[Data records — start]
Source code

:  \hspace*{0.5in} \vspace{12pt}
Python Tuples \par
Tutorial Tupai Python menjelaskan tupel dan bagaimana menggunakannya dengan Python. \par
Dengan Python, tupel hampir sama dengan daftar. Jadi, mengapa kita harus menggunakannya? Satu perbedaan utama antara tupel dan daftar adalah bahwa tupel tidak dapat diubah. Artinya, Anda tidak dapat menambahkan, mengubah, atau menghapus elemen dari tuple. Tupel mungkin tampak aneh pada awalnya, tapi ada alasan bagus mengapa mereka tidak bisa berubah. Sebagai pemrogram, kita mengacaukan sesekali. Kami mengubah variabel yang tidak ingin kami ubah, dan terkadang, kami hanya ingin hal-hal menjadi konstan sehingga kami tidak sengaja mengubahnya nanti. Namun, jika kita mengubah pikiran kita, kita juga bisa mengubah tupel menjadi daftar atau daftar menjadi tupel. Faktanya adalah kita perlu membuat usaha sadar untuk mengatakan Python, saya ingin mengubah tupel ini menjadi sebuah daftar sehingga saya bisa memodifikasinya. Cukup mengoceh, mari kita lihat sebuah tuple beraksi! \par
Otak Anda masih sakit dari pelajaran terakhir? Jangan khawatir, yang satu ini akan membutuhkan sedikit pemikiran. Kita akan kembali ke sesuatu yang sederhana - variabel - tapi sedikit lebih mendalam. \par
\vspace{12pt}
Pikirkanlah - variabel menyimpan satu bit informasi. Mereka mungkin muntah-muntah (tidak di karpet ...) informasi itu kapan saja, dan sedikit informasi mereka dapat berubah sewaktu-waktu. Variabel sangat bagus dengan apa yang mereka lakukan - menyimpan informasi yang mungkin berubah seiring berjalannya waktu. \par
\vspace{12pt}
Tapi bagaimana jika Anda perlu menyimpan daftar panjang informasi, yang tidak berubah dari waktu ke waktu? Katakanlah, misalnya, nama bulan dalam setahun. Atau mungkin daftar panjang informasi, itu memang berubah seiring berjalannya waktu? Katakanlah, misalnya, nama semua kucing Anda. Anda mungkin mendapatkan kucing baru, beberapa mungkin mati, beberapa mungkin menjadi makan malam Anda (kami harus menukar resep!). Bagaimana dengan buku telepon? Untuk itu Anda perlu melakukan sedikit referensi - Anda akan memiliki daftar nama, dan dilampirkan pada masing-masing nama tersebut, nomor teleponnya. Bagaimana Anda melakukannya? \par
[Data records — finish]
**Exercise**.
Would you print all of the material above exactly as written?

**Completed exercise**.
Source code

:  \hspace*{0.5in} \vspace{12pt}
Python Tuples \par
Tutorial Tupai Python menjelaskan tupel dan bagaimana menggunakannya dengan Python. \par
Dengan Python, tupel hampir sama dengan daftar. Jadi, mengapa kita harus menggunakannya? Satu perbedaan utama antara tupel dan daftar adalah bahwa tupel tidak dapat diubah. Artinya, Anda tidak dapat menambahkan, mengubah, atau menghapus elemen dari tuple. Tupel mungkin tampak aneh pada awalnya, tapi ada alasan bagus mengapa mereka tidak bisa berubah. Sebagai pemrogram, kita mengacaukan sesekali. Kami mengubah variabel yang tidak ingin kami ubah, dan terkadang, kami hanya ingin hal-hal menjadi konstan sehingga kami tidak sengaja mengubahnya nanti. Namun, jika kita mengubah pikiran kita, kita juga bisa mengubah tupel menjadi daftar atau daftar menjadi tupel. Faktanya adalah kita perlu membuat usaha sadar untuk mengatakan Python, saya ingin mengubah tupel ini menjadi sebuah daftar sehingga saya bisa memodifikasinya. Cukup mengoceh, mari kita lihat sebuah tuple beraksi! \par
Otak Anda masih sakit dari pelajaran terakhir? Jangan khawatir, yang satu ini akan membutuhkan sedikit pemikiran. Kita akan kembali ke sesuatu yang sederhana - variabel - tapi sedikit lebih mendalam. \par
\vspace{12pt}
Pikirkanlah - variabel menyimpan satu bit informasi. Mereka mungkin muntah-muntah (tidak di karpet ...) informasi itu kapan saja, dan sedikit informasi mereka dapat berubah sewaktu-waktu. Variabel sangat bagus dengan apa yang mereka lakukan - menyimpan informasi yang mungkin berubah seiring berjalannya waktu. \par
\vspace{12pt}
Tapi bagaimana jika Anda perlu menyimpan daftar panjang informasi, yang tidak berubah dari waktu ke waktu? Katakanlah, misalnya, nama bulan dalam setahun. Atau mungkin daftar panjang informasi, itu memang berubah seiring berjalannya waktu? Katakanlah, misalnya, nama semua kucing Anda. Anda mungkin mendapatkan kucing baru, beberapa mungkin mati, beberapa mungkin menjadi makan malam Anda (kami harus menukar resep!). Bagaimana dengan buku telepon? Untuk itu Anda perlu melakukan sedikit referensi - Anda akan memiliki daftar nama, dan dilampirkan pada masing-masing nama tersebut, nomor teleponnya. Bagaimana Anda melakukannya? \par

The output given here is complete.